### What to produce
Would you retype the line that contains "### Evaluating LLaMA-Adapter-V2-Multimodal7B" and all lines following it to the end of the entries below, exactly and without pictures?

### Pictures paired with source code
_ _ _ _ _
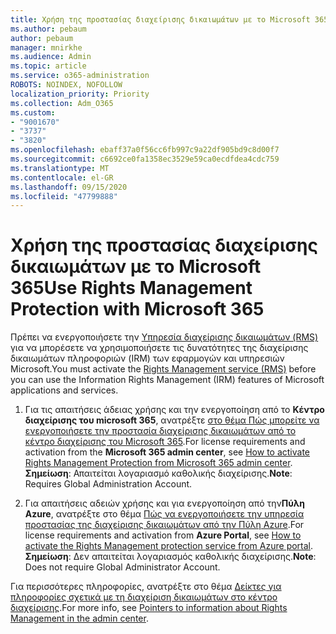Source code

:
 ```yaml
---
title: Χρήση της προστασίας διαχείρισης δικαιωμάτων με το Microsoft 365
ms.author: pebaum
author: pebaum
manager: mnirkhe
ms.audience: Admin
ms.topic: article
ms.service: o365-administration
ROBOTS: NOINDEX, NOFOLLOW
localization_priority: Priority
ms.collection: Adm_O365
ms.custom:
- "9001670"
- "3737"
- "3820"
ms.openlocfilehash: ebaff37a0f56cc6fb997c9a22df905bd9c8d00f7
ms.sourcegitcommit: c6692ce0fa1358ec3529e59ca0ecdfdea4cdc759
ms.translationtype: MT
ms.contentlocale: el-GR
ms.lasthandoff: 09/15/2020
ms.locfileid: "47799888"
---
```

# <a name="use-rights-management-protection-with-microsoft-365"></a><span data-ttu-id="5ebf5-102">Χρήση της προστασίας διαχείρισης δικαιωμάτων με το Microsoft 365</span><span class="sxs-lookup"><span data-stu-id="5ebf5-102">Use Rights Management Protection with Microsoft 365</span></span>

<span data-ttu-id="5ebf5-103">Πρέπει να ενεργοποιήσετε την [Υπηρεσία διαχείρισης δικαιωμάτων (RMS)](https://docs.microsoft.com/azure/information-protection/what-is-azure-rms) για να μπορέσετε να χρησιμοποιήσετε τις δυνατότητες της διαχείρισης δικαιωμάτων πληροφοριών (IRM) των εφαρμογών και υπηρεσιών Microsoft.</span><span class="sxs-lookup"><span data-stu-id="5ebf5-103">You must activate the [Rights Management service (RMS)](https://docs.microsoft.com/azure/information-protection/what-is-azure-rms) before you can use the Information Rights Management (IRM) features of Microsoft applications and services.</span></span>

1. <span data-ttu-id="5ebf5-104">Για τις απαιτήσεις άδειας χρήσης και την ενεργοποίηση από το **Κέντρο διαχείρισης του microsoft 365**, ανατρέξτε [στο θέμα Πώς μπορείτε να ενεργοποιήσετε την προστασία διαχείρισης δικαιωμάτων από το κέντρο διαχείρισης του Microsoft 365](https://docs.microsoft.com/azure/information-protection/activate-office365).</span><span class="sxs-lookup"><span data-stu-id="5ebf5-104">For license requirements and activation from the **Microsoft 365 admin center**, see [How to activate Rights Management Protection from Microsoft 365 admin center](https://docs.microsoft.com/azure/information-protection/activate-office365).</span></span> <span data-ttu-id="5ebf5-105">**Σημείωση**: Απαιτείται λογαριασμό καθολικής διαχείρισης.</span><span class="sxs-lookup"><span data-stu-id="5ebf5-105">**Note**: Requires Global Administration Account.</span></span>

2. <span data-ttu-id="5ebf5-106">Για απαιτήσεις αδειών χρήσης και για ενεργοποίηση από την**Πύλη Azure**, ανατρέξτε στο θέμα [Πώς να ενεργοποιήσετε την υπηρεσία προστασίας της διαχείρισης δικαιωμάτων από την Πύλη Azure](https://docs.microsoft.com/azure/information-protection/activate-azure).</span><span class="sxs-lookup"><span data-stu-id="5ebf5-106">For license requirements and activation from **Azure Portal**, see [How to activate the Rights Management protection service from Azure portal](https://docs.microsoft.com/azure/information-protection/activate-azure).</span></span> <span data-ttu-id="5ebf5-107">**Σημείωση**: Δεν απαιτείται λογαριασμός καθολικής διαχείρισης.</span><span class="sxs-lookup"><span data-stu-id="5ebf5-107">**Note**: Does not require Global Administrator Account.</span></span>

<span data-ttu-id="5ebf5-108">Για περισσότερες πληροφορίες, ανατρέξτε στο θέμα [Δείκτες για πληροφορίες σχετικά με τη διαχείριση δικαιωμάτων στο κέντρο διαχείρισης](https://docs.microsoft.com/office365/enterprise/activate-rms-in-office-365).</span><span class="sxs-lookup"><span data-stu-id="5ebf5-108">For more info, see [Pointers to information about Rights Management in the admin center](https://docs.microsoft.com/office365/enterprise/activate-rms-in-office-365).</span></span>
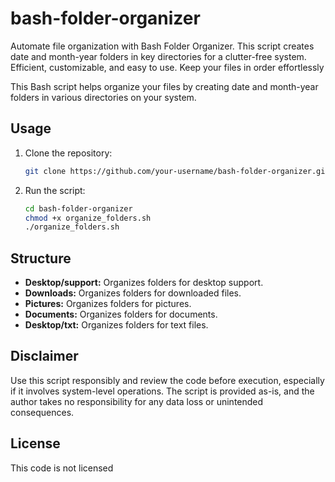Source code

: # bash-folder-organizer
Automate file organization with Bash Folder Organizer. This script creates date and month-year folders in key directories for a clutter-free system. Efficient, customizable, and easy to use. Keep your files in order effortlessly

This Bash script helps organize your files by creating date and month-year folders in various directories on your system.

## Usage

1. Clone the repository:

    ```bash
    git clone https://github.com/your-username/bash-folder-organizer.git
    ```

2. Run the script:

    ```bash
    cd bash-folder-organizer
    chmod +x organize_folders.sh
    ./organize_folders.sh
    ```

## Structure

- **Desktop/support:** Organizes folders for desktop support.
- **Downloads:** Organizes folders for downloaded files.
- **Pictures:** Organizes folders for pictures.
- **Documents:** Organizes folders for documents.
- **Desktop/txt:** Organizes folders for text files.

## Disclaimer

Use this script responsibly and review the code before execution, especially if it involves system-level operations. The script is provided as-is, and the author takes no responsibility for any data loss or unintended consequences.

## License

This code is not licensed 
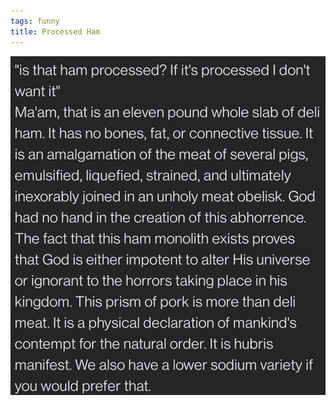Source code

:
 ```yaml
---
tags: funny
title: Processed Ham
---
```


![ham.jpg](https://raw.githubusercontent.com/muneer78/muneer78.github.io/master/images/ham.jpg)
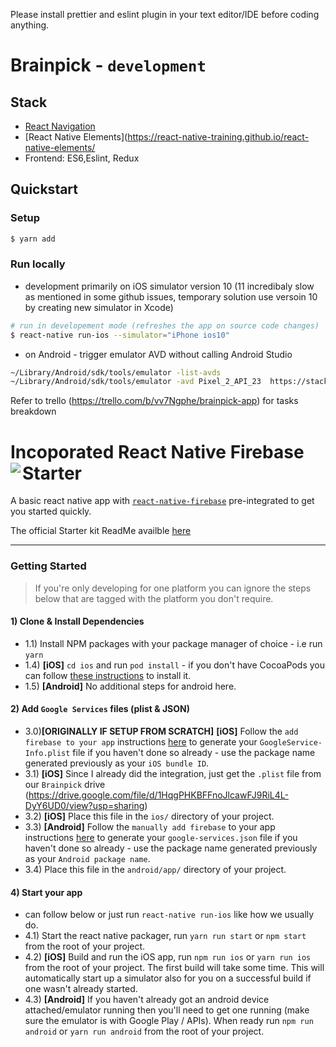 Please install prettier and eslint plugin in your text editor/IDE before coding anything.

# Brainpick - `development`

## Stack

* [React Navigation](https://github.com/react-navigation/react-navigation)
* [React Native Elements](https://react-native-training.github.io/react-native-elements/
* Frontend: ES6,Eslint, Redux

## Quickstart

### Setup

```bash
$ yarn add
```

### Run locally

* development primarily on iOS simulator version 10 (11 incredibaly slow as mentioned in some github issues, temporary solution use versoin 10 by creating new simulator in Xcode)

```bash
# run in developement mode (refreshes the app on source code changes)
$ react-native run-ios --simulator="iPhone ios10"
```

* on Android - trigger emulator AVD without calling Android Studio

```bash
~/Library/Android/sdk/tools/emulator -list-avds
~/Library/Android/sdk/tools/emulator -avd Pixel_2_API_23  https://stackoverflow.com/questions/42718973/run-avd-emulator-without-android-studio
```

Refer to trello (https://trello.com/b/vv7Ngphe/brainpick-app) for tasks breakdown

# Incoporated React Native Firebase Starter<a href="https://rnfirebase.io"><img align="left" src="http://i.imgur.com/01XQL0x.png"></a>

A basic react native app with [`react-native-firebase`](https://github.com/invertase/react-native-firebase) pre-integrated to get you started quickly.

The official Starter kit ReadMe availble [here](https://github.com/invertase/react-native-firebase-starter)

---

### Getting Started

> If you're only developing for one platform you can ignore the steps below that are tagged with the platform you don't require.

#### 1) Clone & Install Dependencies

* 1.1) Install NPM packages with your package manager of choice - i.e run `yarn`
* 1.4) **[iOS]** `cd ios` and run `pod install` - if you don't have CocoaPods you can follow [these instructions](https://guides.cocoapods.org/using/getting-started.html#getting-started) to install it.
* 1.5) **[Android]** No additional steps for android here.

#### 2) Add `Google Services` files (plist & JSON)

* 3.0)**[ORIGINALLY IF SETUP FROM SCRATCH]** **[iOS]** Follow the `add firebase to your app` instructions [here](https://firebase.google.com/docs/ios/setup#add_firebase_to_your_app) to generate your `GoogleService-Info.plist` file if you haven't done so already - use the package name generated previously as your `iOS bundle ID`.
* 3.1) **[iOS]** Since I already did the integration, just get the `.plist` file from our `Brainpick` drive (https://drive.google.com/file/d/1HqgPHKBFFnoJlcawFJ9RiL4L-DyY6UD0/view?usp=sharing)
* 3.2) **[iOS]** Place this file in the `ios/` directory of your project.
* 3.3) **[Android]** Follow the `manually add firebase` to your app instructions [here](https://firebase.google.com/docs/android/setup#manually_add_firebase) to generate your `google-services.json` file if you haven't done so already - use the package name generated previously as your `Android package name`.
* 3.4) Place this file in the `android/app/` directory of your project.

#### 4) Start your app
* can follow below or just run `react-native run-ios` like how we usually do.
* 4.1) Start the react native packager, run `yarn run start` or `npm start` from the root of your project.
* 4.2) **[iOS]** Build and run the iOS app, run `npm run ios` or `yarn run ios` from the root of your project. The first build will take some time. This will automatically start up a simulator also for you on a successful build if one wasn't already started.
* 4.3) **[Android]** If you haven't already got an android device attached/emulator running then you'll need to get one running (make sure the emulator is with Google Play / APIs). When ready run `npm run android` or `yarn run android` from the root of your project.
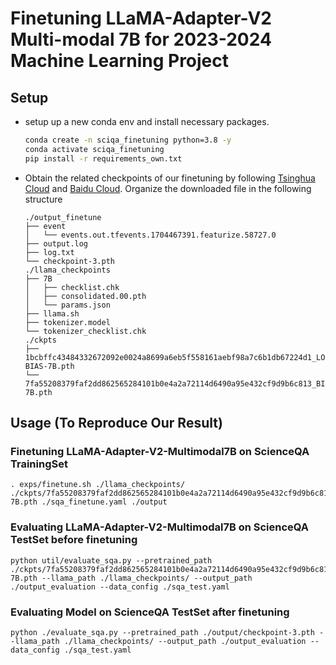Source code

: # Finetuning LLaMA-Adapter-V2 Multi-modal 7B for 2023-2024 Machine Learning Project

## Setup

* setup up a new conda env and install necessary packages.
  ```bash
  conda create -n sciqa_finetuning python=3.8 -y
  conda activate sciqa_finetuning
  pip install -r requirements_own.txt
  ```

* Obtain the related checkpoints of our finetuning by following [Tsinghua Cloud](https://cloud.tsinghua.edu.cn/d/1c040bb2c7b3464a9266/) and [Baidu Cloud](https://pan.baidu.com/s/1oR2bo8UxFYu51xOAQ3yeQA?pwd=4zyk). Organize the downloaded file in the following structure
  ```
  ./output_finetune
  ├── event
  │   └── events.out.tfevents.1704467391.featurize.58727.0
  ├── output.log
  ├── log.txt  
  └── checkpoint-3.pth
  ./llama_checkpoints
  ├── 7B
  │   ├── checklist.chk
  │   ├── consolidated.00.pth
  │   └── params.json
  ├── llama.sh
  ├── tokenizer.model 
  └── tokenizer_checklist.chk
  ./ckpts
  ├── 1bcbffc43484332672092e0024a8699a6eb5f558161aebf98a7c6b1db67224d1_LORA-BIAS-7B.pth
  └── 7fa55208379faf2dd862565284101b0e4a2a72114d6490a95e432cf9d9b6c813_BIAS-7B.pth
  ```

## Usage (To Reproduce Our Result)

### Finetuning LLaMA-Adapter-V2-Multimodal7B on ScienceQA TrainingSet
  ```
  . exps/finetune.sh ./llama_checkpoints/ ./ckpts/7fa55208379faf2dd862565284101b0e4a2a72114d6490a95e432cf9d9b6c813_BIAS-7B.pth ./sqa_finetune.yaml ./output
  ```

### Evaluating LLaMA-Adapter-V2-Multimodal7B on ScienceQA TestSet before finetuning 
  ```
  python util/evaluate_sqa.py --pretrained_path ./ckpts/7fa55208379faf2dd862565284101b0e4a2a72114d6490a95e432cf9d9b6c813_BIAS-7B.pth --llama_path ./llama_checkpoints/ --output_path ./output_evaluation --data_config ./sqa_test.yaml
  ```

### Evaluating Model on ScienceQA TestSet after finetuning 
  ```
  python ./evaluate_sqa.py --pretrained_path ./output/checkpoint-3.pth --llama_path ./llama_checkpoints/ --output_path ./output_evaluation --data_config ./sqa_test.yaml
  ```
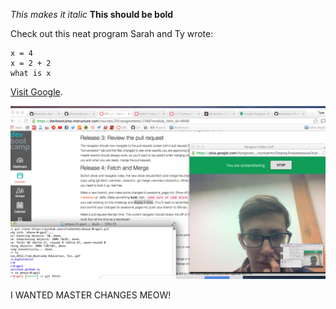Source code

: *This makes it italic*
**This should be bold**

Check out this neat program Sarah and Ty wrote:

```
x = 4
x = 2 + 2
what is x
```
[Visit Google](https://www.google.com).

![Screen Shot](/Screen-Shot-GPS1-1.png "Screen Shot GPS")

I WANTED MASTER CHANGES MEOW!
_ _ _ _ _
### Answer area
### Evaluating LLaMA-Adapter-V2-Multimodal7B on ScienceQA TestSet before finetuning 
  ```
  python util/evaluate_sqa.py --pretrained_path ./ckpts/7fa55208379faf2dd862565284101b0e4a2a72114d6490a95e432cf9d9b6c813_BIAS-7B.pth --llama_path ./llama_checkpoints/ --output_path ./output_evaluation --data_config ./sqa_test.yaml
  ```

### Evaluating Model on ScienceQA TestSet after finetuning 
  ```
  python ./evaluate_sqa.py --pretrained_path ./output/checkpoint-3.pth --llama_path ./llama_checkpoints/ --output_path ./output_evaluation --data_config ./sqa_test.yaml
  ```
Source code

: *This makes it italic*
**This should be bold**

Check out this neat program Sarah and Ty wrote:

```
x = 4
x = 2 + 2
what is x
```
[Visit Google](https://www.google.com).

![Screen Shot](/Screen-Shot-GPS1-1.png "Screen Shot GPS")

I WANTED MASTER CHANGES MEOW!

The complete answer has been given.